Problem - Restate word for word the line containing "### Supporting Materials" and each line that follows it, through the last line below, and nothing else.
══ Data records ══
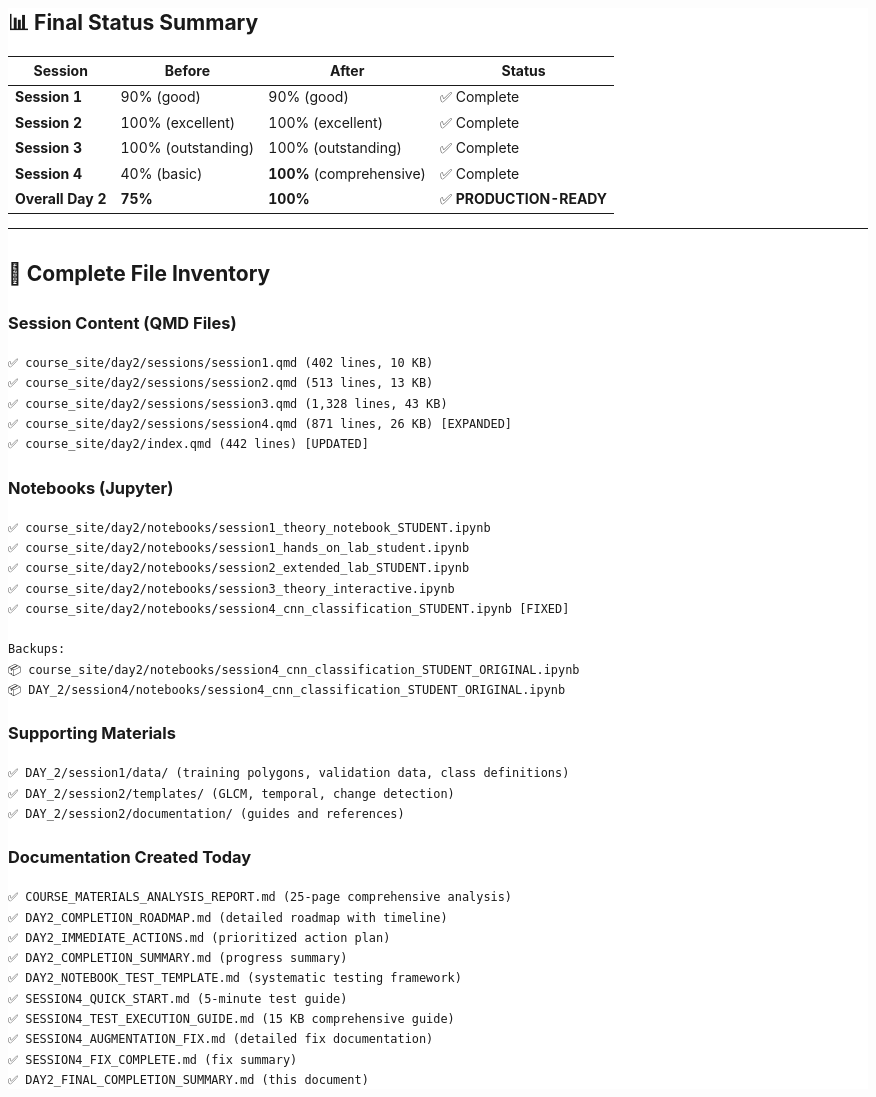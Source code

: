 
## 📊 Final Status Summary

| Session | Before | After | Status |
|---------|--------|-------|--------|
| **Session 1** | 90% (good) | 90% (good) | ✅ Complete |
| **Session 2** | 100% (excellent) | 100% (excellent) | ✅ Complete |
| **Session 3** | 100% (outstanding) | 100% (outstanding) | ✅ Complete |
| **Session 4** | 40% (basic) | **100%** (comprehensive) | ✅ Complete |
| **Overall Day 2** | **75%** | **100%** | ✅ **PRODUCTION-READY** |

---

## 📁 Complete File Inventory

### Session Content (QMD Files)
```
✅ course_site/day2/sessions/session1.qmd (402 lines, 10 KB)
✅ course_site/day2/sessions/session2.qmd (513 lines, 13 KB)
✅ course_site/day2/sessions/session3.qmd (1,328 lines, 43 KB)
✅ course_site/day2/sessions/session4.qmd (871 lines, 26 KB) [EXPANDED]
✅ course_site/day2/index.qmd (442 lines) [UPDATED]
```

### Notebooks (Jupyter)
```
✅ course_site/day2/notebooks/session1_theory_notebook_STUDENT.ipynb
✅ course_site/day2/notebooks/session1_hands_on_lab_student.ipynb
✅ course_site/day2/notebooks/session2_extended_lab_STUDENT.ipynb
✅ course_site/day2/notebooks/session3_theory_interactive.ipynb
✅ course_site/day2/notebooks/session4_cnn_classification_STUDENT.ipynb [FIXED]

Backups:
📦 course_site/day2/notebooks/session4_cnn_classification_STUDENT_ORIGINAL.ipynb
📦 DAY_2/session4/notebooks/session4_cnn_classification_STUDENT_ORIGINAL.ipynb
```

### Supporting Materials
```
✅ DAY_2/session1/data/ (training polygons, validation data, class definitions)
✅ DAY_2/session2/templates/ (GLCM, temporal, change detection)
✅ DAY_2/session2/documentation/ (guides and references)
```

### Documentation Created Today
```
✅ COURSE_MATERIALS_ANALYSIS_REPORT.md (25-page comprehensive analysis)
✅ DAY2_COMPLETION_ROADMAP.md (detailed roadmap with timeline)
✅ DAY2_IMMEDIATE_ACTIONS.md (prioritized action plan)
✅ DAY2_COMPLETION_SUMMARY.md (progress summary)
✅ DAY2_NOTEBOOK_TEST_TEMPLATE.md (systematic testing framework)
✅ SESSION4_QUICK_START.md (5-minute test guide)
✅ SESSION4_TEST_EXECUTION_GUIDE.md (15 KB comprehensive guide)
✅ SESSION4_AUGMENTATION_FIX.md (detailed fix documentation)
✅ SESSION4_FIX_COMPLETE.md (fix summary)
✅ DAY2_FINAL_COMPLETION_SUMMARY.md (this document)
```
═══
Expected output -
### Supporting Materials
```
✅ DAY_2/session1/data/ (training polygons, validation data, class definitions)
✅ DAY_2/session2/templates/ (GLCM, temporal, change detection)
✅ DAY_2/session2/documentation/ (guides and references)
```

### Documentation Created Today
```
✅ COURSE_MATERIALS_ANALYSIS_REPORT.md (25-page comprehensive analysis)
✅ DAY2_COMPLETION_ROADMAP.md (detailed roadmap with timeline)
✅ DAY2_IMMEDIATE_ACTIONS.md (prioritized action plan)
✅ DAY2_COMPLETION_SUMMARY.md (progress summary)
✅ DAY2_NOTEBOOK_TEST_TEMPLATE.md (systematic testing framework)
✅ SESSION4_QUICK_START.md (5-minute test guide)
✅ SESSION4_TEST_EXECUTION_GUIDE.md (15 KB comprehensive guide)
✅ SESSION4_AUGMENTATION_FIX.md (detailed fix documentation)
✅ SESSION4_FIX_COMPLETE.md (fix summary)
✅ DAY2_FINAL_COMPLETION_SUMMARY.md (this document)
```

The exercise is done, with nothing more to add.